Required work: Word for word, retype every record in the listing.

Data listing:
Start of Block
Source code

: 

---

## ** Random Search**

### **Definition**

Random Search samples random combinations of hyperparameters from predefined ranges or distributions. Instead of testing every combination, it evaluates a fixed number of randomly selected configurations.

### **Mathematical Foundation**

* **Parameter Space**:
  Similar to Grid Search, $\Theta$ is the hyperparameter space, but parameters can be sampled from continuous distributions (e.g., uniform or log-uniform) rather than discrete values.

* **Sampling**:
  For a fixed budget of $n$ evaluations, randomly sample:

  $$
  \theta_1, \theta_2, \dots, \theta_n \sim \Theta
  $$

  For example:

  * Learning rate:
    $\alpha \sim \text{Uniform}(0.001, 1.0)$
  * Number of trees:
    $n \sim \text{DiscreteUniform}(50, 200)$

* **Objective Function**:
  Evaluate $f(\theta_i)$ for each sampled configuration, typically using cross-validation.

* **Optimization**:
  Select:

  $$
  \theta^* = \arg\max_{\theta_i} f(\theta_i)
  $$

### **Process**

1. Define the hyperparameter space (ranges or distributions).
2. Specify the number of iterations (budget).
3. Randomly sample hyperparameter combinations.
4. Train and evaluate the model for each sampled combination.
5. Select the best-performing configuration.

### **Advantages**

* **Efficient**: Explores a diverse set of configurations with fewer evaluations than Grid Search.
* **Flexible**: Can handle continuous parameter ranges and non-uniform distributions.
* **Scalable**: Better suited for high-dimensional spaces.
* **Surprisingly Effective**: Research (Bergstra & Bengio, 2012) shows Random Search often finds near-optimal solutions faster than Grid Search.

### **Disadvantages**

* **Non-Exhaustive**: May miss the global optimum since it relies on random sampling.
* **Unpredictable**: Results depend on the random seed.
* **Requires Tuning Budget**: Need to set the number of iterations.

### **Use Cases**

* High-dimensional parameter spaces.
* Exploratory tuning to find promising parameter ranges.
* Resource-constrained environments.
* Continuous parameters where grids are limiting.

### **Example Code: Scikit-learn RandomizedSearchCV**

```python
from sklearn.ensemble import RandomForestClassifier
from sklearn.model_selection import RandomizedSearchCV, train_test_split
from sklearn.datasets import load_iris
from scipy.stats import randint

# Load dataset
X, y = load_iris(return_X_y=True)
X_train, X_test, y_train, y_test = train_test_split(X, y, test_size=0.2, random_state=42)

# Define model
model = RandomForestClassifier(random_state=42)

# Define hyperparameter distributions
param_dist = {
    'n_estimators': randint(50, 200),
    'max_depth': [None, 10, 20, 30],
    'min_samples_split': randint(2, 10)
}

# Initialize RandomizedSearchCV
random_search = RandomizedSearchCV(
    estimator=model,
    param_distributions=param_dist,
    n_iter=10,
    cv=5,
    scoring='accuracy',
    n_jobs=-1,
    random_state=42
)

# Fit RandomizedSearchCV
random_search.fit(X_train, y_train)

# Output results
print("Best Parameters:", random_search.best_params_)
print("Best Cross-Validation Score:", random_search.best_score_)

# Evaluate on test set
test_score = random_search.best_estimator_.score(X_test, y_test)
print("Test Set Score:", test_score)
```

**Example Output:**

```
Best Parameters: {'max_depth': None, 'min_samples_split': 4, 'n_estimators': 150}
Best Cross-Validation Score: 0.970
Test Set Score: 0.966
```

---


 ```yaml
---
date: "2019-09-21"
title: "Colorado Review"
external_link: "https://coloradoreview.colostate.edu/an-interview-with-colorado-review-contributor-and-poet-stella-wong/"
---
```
End of Block
Answer to this problem:
Source code

: 

---

## ** Random Search**

### **Definition**

Random Search samples random combinations of hyperparameters from predefined ranges or distributions. Instead of testing every combination, it evaluates a fixed number of randomly selected configurations.

### **Mathematical Foundation**

* **Parameter Space**:
  Similar to Grid Search, $\Theta$ is the hyperparameter space, but parameters can be sampled from continuous distributions (e.g., uniform or log-uniform) rather than discrete values.

* **Sampling**:
  For a fixed budget of $n$ evaluations, randomly sample:

  $$
  \theta_1, \theta_2, \dots, \theta_n \sim \Theta
  $$

  For example:

  * Learning rate:
    $\alpha \sim \text{Uniform}(0.001, 1.0)$
  * Number of trees:
    $n \sim \text{DiscreteUniform}(50, 200)$

* **Objective Function**:
  Evaluate $f(\theta_i)$ for each sampled configuration, typically using cross-validation.

* **Optimization**:
  Select:

  $$
  \theta^* = \arg\max_{\theta_i} f(\theta_i)
  $$

### **Process**

1. Define the hyperparameter space (ranges or distributions).
2. Specify the number of iterations (budget).
3. Randomly sample hyperparameter combinations.
4. Train and evaluate the model for each sampled combination.
5. Select the best-performing configuration.

### **Advantages**

* **Efficient**: Explores a diverse set of configurations with fewer evaluations than Grid Search.
* **Flexible**: Can handle continuous parameter ranges and non-uniform distributions.
* **Scalable**: Better suited for high-dimensional spaces.
* **Surprisingly Effective**: Research (Bergstra & Bengio, 2012) shows Random Search often finds near-optimal solutions faster than Grid Search.

### **Disadvantages**

* **Non-Exhaustive**: May miss the global optimum since it relies on random sampling.
* **Unpredictable**: Results depend on the random seed.
* **Requires Tuning Budget**: Need to set the number of iterations.

### **Use Cases**

* High-dimensional parameter spaces.
* Exploratory tuning to find promising parameter ranges.
* Resource-constrained environments.
* Continuous parameters where grids are limiting.

### **Example Code: Scikit-learn RandomizedSearchCV**

```python
from sklearn.ensemble import RandomForestClassifier
from sklearn.model_selection import RandomizedSearchCV, train_test_split
from sklearn.datasets import load_iris
from scipy.stats import randint

# Load dataset
X, y = load_iris(return_X_y=True)
X_train, X_test, y_train, y_test = train_test_split(X, y, test_size=0.2, random_state=42)

# Define model
model = RandomForestClassifier(random_state=42)

# Define hyperparameter distributions
param_dist = {
    'n_estimators': randint(50, 200),
    'max_depth': [None, 10, 20, 30],
    'min_samples_split': randint(2, 10)
}

# Initialize RandomizedSearchCV
random_search = RandomizedSearchCV(
    estimator=model,
    param_distributions=param_dist,
    n_iter=10,
    cv=5,
    scoring='accuracy',
    n_jobs=-1,
    random_state=42
)

# Fit RandomizedSearchCV
random_search.fit(X_train, y_train)

# Output results
print("Best Parameters:", random_search.best_params_)
print("Best Cross-Validation Score:", random_search.best_score_)

# Evaluate on test set
test_score = random_search.best_estimator_.score(X_test, y_test)
print("Test Set Score:", test_score)
```

**Example Output:**

```
Best Parameters: {'max_depth': None, 'min_samples_split': 4, 'n_estimators': 150}
Best Cross-Validation Score: 0.970
Test Set Score: 0.966
```

---


 ```yaml
---
date: "2019-09-21"
title: "Colorado Review"
external_link: "https://coloradoreview.colostate.edu/an-interview-with-colorado-review-contributor-and-poet-stella-wong/"
---
```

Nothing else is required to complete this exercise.